Walter Benjamin, em 1940, vivendo, o que ele nomeou, de um momento de perigo, escreveu esse texto, que o acompanhou durante toda a travessia dos Pirineus, em uma pasta de couro, para ser testemunha de seu suicídio, na fronteira entre França e Espanha, por onde tentava escapar do avanço das tropas nazistas. Para ele, o futuro se fechara definitivamente. Emparedado nas fronteiras de um presente aterrador, o desejo de morte prevaleceu sobre a pulsão de vida. Perseguido pela ameaça de morte, a ela se entrega como a única linha de fuga, o único gesto de resistência e rebelião possível: negar ao inimigo o prazer de sua morte, de seu sofrimento, de sua humilhação e degradação. Naqueles dias, em que o futuro era incerto, em que os horizontes eram sombrios e tempestuosos, Benjamin não deixou de alimentar, a seu modo, a utopia. Mas, em suas Teses sobre o conceito de história, nos alerta de que, para que as utopias ainda fossem possíveis, deveríamos estabelecer uma outra relação com os tempos, deveríamos reformular o conceito de tempo que emergiu na modernidade, que fora e era reafirmado e refigurado pelo historicismo, um tempo vazio e homogêneo, um tempo linear e processual, um tempo que como uma flecha apontada para o futuro, era visto como um processo inexorável do qual nada, nem ninguém escaparia, tempo universal e universalizante. Para que as utopias ainda fossem possíveis, paradoxalmente, era fundamental, para Benjamin, que rompêssemos com a visão de tempo presente nos pensamentos e projetos utópicos.

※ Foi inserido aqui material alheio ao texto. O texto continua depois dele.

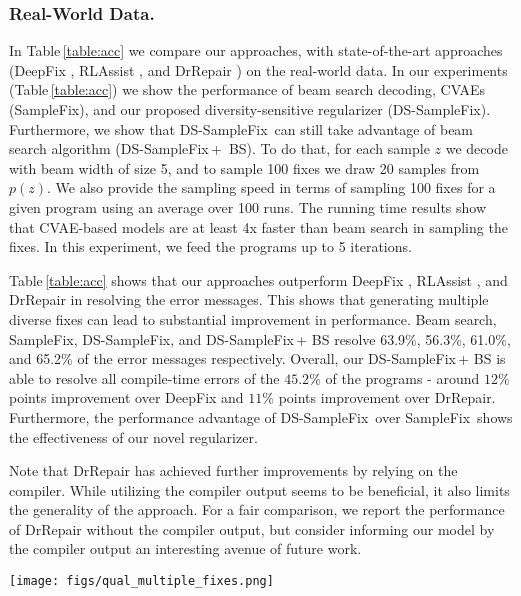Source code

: \documentclass[runningheads]{llncs}
\newcommand{\samplefix}{SampleFix}
\newcommand{\dssmaplefix}{DS-SampleFix}
\newcommand{\tableref}{Table}
\begin{document}
\subsubsection{Real-World Data.}  In \tableref \,\ref{table:acc} we compare our approaches, with state-of-the-art approaches (DeepFix \cite{Gupta2017DeepFixFC}, RLAssist \cite{gupta2019RLAssist}, and DrRepair \cite{yasunaga2020repair}) on the real-world data. In our experiments (\tableref \,\ref{table:acc}) we show the performance of beam search decoding, CVAEs (\samplefix), and our proposed diversity-sensitive regularizer (\dssmaplefix). Furthermore, we show that \dssmaplefix\, can still take advantage of beam search algorithm (\dssmaplefix\,+~BS). To do that, for each sample $z$ we decode with beam width of size 5, and to sample 100 fixes we draw 20 samples from $p(z)$. We also provide the sampling speed in terms of sampling 100 fixes for a given program using an average over 100 runs. The running time results show that CVAE-based models are at least 4x faster than beam search in sampling the fixes. In this experiment, we feed the programs up to 5 iterations.

\tableref \,\ref{table:acc} shows that our approaches outperform DeepFix \cite{Gupta2017DeepFixFC}, RLAssist \cite{gupta2019RLAssist}, and DrRepair \cite{yasunaga2020repair} in resolving the error messages. This shows that generating multiple diverse fixes can lead to substantial improvement in performance. Beam search, \samplefix, \dssmaplefix, and \dssmaplefix \,+ BS resolve 63.9\%, 56.3\%, 61.0\%, and 65.2\% of the error messages respectively.
Overall, our \dssmaplefix \,+ BS is able to resolve all compile-time errors of the $45.2\%$ of the programs - around $12\%$ points improvement over DeepFix and $11\%$ points improvement over DrRepair. Furthermore, the performance advantage of \dssmaplefix \, over \samplefix \, shows the effectiveness of our novel regularizer. 


Note that DrRepair \cite{yasunaga2020repair} has achieved further improvements by relying on the compiler. While utilizing the compiler output seems to be beneficial, it also limits the generality of the approach.
For a fair comparison, we report the performance of DrRepair without the compiler output, but consider informing our model by the compiler output an interesting avenue of future work.




\begin{figure*}[h] 
	\centering
	    \centering
		\texttt{[image: figs/qual\_multiple\_fixes.png]}
	
	\caption{An example illustrating that our DS-SampleFix can generate diverse fixes. Left: Example of a program with a typographic error. The error, i.e., missing bracket, is highlighted at line 13. Right: Our DS-SampleFix proposes multiple fixes for the given error (line number with the corresponding fix), highlighting the ability of DS-SampleFix to generate diverse and accurate fixes.}
	\label{fig:example1}
\end{figure*}
\end{document}

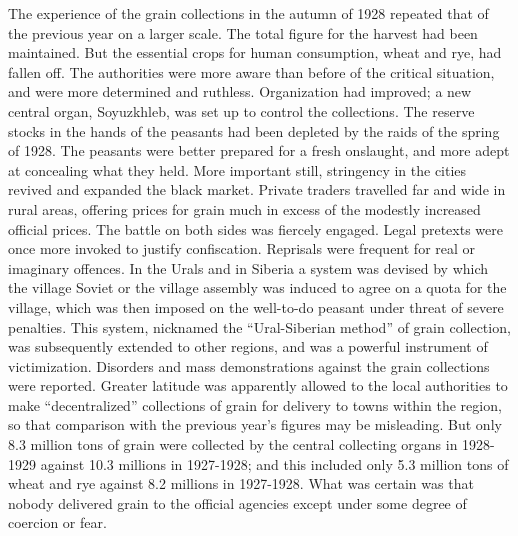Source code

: The experience of the grain collections in the autumn of 1928 repeated that of the previous year on a larger scale. The total figure for the harvest had been maintained. But the essential crops for human consumption, wheat and rye, had fallen off. The authorities were more aware than before of the critical situation, and were more determined and ruthless. Organization had improved; a new central organ, Soyuzkhleb, was set up to control the collections. The reserve stocks in the hands of the peasants had been depleted by the raids of the spring of 1928. The peasants were better prepared for a fresh onslaught, and more adept at concealing what they held. More important still, stringency in the cities revived and expanded the black market. Private traders travelled far and wide in rural areas, offering prices for grain much in excess of the modestly increased official prices. The battle on both sides was fiercely engaged. Legal pretexts were once more invoked to justify confiscation. Reprisals were frequent for real or imaginary offences. In the Urals and in Siberia a system was devised by which the village Soviet or the village assembly was induced to agree on a quota for the village, which was then imposed on the well-to-do peasant under threat of severe penalties. This system, nicknamed the ``Ural-Siberian method'' of grain collection, was subsequently extended to other regions, and was a powerful instrument of victimization. Disorders and mass demonstrations against the grain collections were reported. Greater latitude was apparently allowed to the local authorities to make ``decentralized'' collections of grain for delivery to towns within the region, so that comparison with the previous year's figures may be misleading. But only 8.3 million tons of grain were collected by the central collecting organs in 1928-1929 against 10.3 millions in 1927-1928; and this included only 5.3 million tons of wheat and rye against 8.2 millions in 1927-1928. What was certain was that nobody delivered grain to the official agencies except under some degree of coercion or fear. 

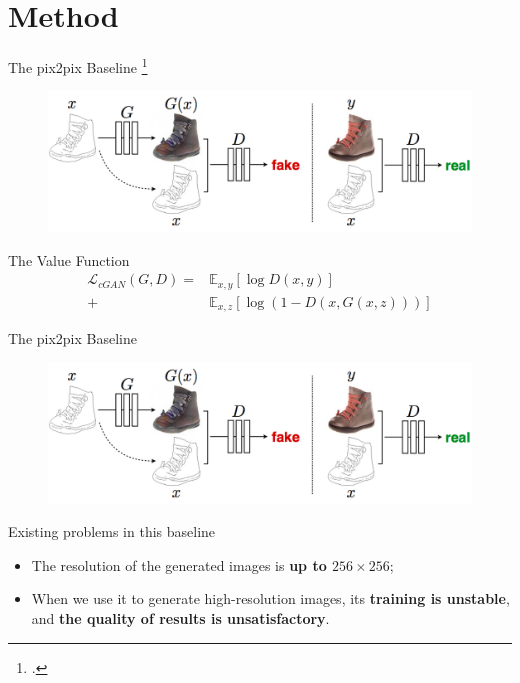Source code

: \documentclass{beamer}
\begin{document}
\section{Method}
\begin{frame}{The pix2pix Baseline \footcite{Image-to-image translation with conditional adversarial networks (CVPR 2017)}}
\begin{figure}
	\centering
	\includegraphics[height=0.4\textheight]{images/baseline}
\end{figure}
%
%
\begin{beamerboxesrounded}[upper=uppercol,lower=lowercol,shadow=false]{The Value Function}
\begin{equation}
\begin{aligned}
	\mathcal{L}_{cGAN}(G,D)=&\mathbb{E}_{x,y}[\log D(x,y)]\\+&\mathbb{E}_{x,z}[\log(1-D(x,G(x,z)))]
\end{aligned}
\end{equation}
\end{beamerboxesrounded}
\end{frame}

\begin{frame}{The pix2pix Baseline }
\begin{figure}
	\centering
	\includegraphics[height=0.4\textheight]{images/baseline}
\end{figure}
%
%
\begin{beamerboxesrounded}[upper=uppercol,lower=lowercol,shadow=false]{Existing problems in this baseline}
\begin{itemize}
	\item
	The resolution of the generated images is \textbf{up to $256\times256$};
	\item 
	When we use it to generate high-resolution images, its \textbf{training is unstable}, and \textbf{the quality of results is unsatisfactory}.
\end{itemize}
\end{beamerboxesrounded}
\end{frame}
\end{document}
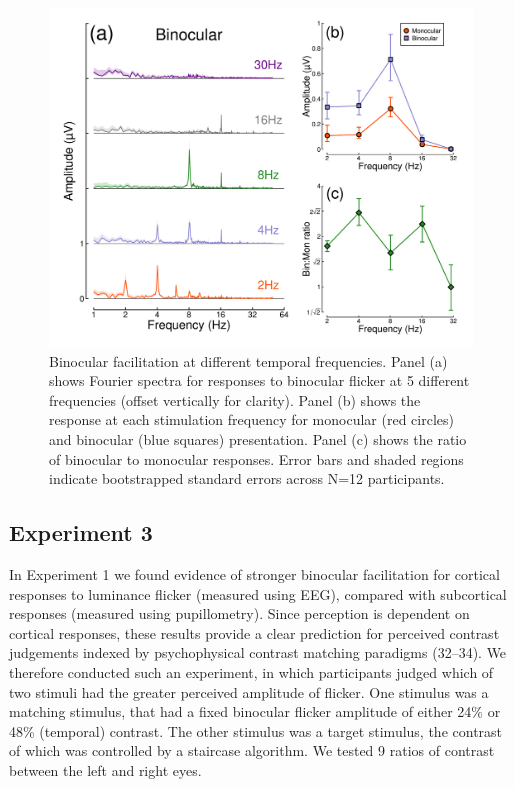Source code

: \documentclass[
]{article}
\begin{document}
\begin{figure}

{\centering \includegraphics{Figures/TFdata} 

}

\caption{Binocular facilitation at different temporal frequencies. Panel (a) shows Fourier spectra for responses to binocular flicker at 5 different frequencies (offset vertically for clarity). Panel (b) shows the response at each stimulation frequency for monocular (red circles) and binocular (blue squares) presentation. Panel (c) shows the ratio of binocular to monocular responses. Error bars and shaded regions indicate bootstrapped standard errors across N=12 participants.}\label{fig:TFdata}
\end{figure}

\hypertarget{experiment-3}{%
\subsection{Experiment 3}\label{experiment-3}}

In Experiment 1 we found evidence of stronger binocular facilitation for cortical responses to luminance flicker (measured using EEG), compared with subcortical responses (measured using pupillometry). Since perception is dependent on cortical responses, these results provide a clear prediction for perceived contrast judgements indexed by psychophysical contrast matching paradigms (32--34). We therefore conducted such an experiment, in which participants judged which of two stimuli had the greater perceived amplitude of flicker. One stimulus was a matching stimulus, that had a fixed binocular flicker amplitude of either 24\% or 48\% (temporal) contrast. The other stimulus was a target stimulus, the contrast of which was controlled by a staircase algorithm. We tested 9 ratios of contrast between the left and right eyes.
\end{document}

Para um filósofo que tinha no pensamento judaico uma das matrizes de suas ideias, o messianismo e o profetismo, traços destacados dessa tradição de pensamento, não deveria ser os elementos definidores de uma proposta utópica. Benjamin não podia ignorar que o formulador da própria noção de utopia, Thomas Morus, era um homem religioso, um cristão e católico, canonizado como mártir de sua crença. Há na própria palavra utopia uma tensão entre os significados que o termo adquiriu, a partir da publicação da obra de Morus, e os sentidos que a etimologia concede a essa palavra. Morus inventou a palavra que daria nome à sua ilha paradisíaca, onde os homens viviam sob uma ordem social perfeita, lançando mão das palavras gregas Ou (não, nenhum) e Topos (lugar), ou seja, lugar nenhum ou nenhum lugar. Desde o século XVI, quando foi inventada, a palavra utopia carrega essa dupla significação: ela pode ser um lugar perfeito e paradisíaco, como pode ser lugar nenhum. Ela pode ser a presença pletórica do perfeito ou a total ausência de presença. Benjamin, um melancólico, como Morus, partilhava com o filósofo e homem de estado inglês, da enorme desconfiança na possibilidade de haver paraísos terreais. Morus era um homem de fé, um homem crente na perfeição divina e, por corolário, na imperfeição humana, na incapacidade humana de construir a perfeição, apanágio do Senhor. Daí a ironia e o ceticismo presente em uma obra que foi lida, mais tarde, notadamente a partir do século XVIII, como o anúncio da possibilidade, no futuro, da existência de formas perfeitas de organização social. Para Morus, utopia era mais lugar nenhum, do que algum lugar, era mais ausência, que presença.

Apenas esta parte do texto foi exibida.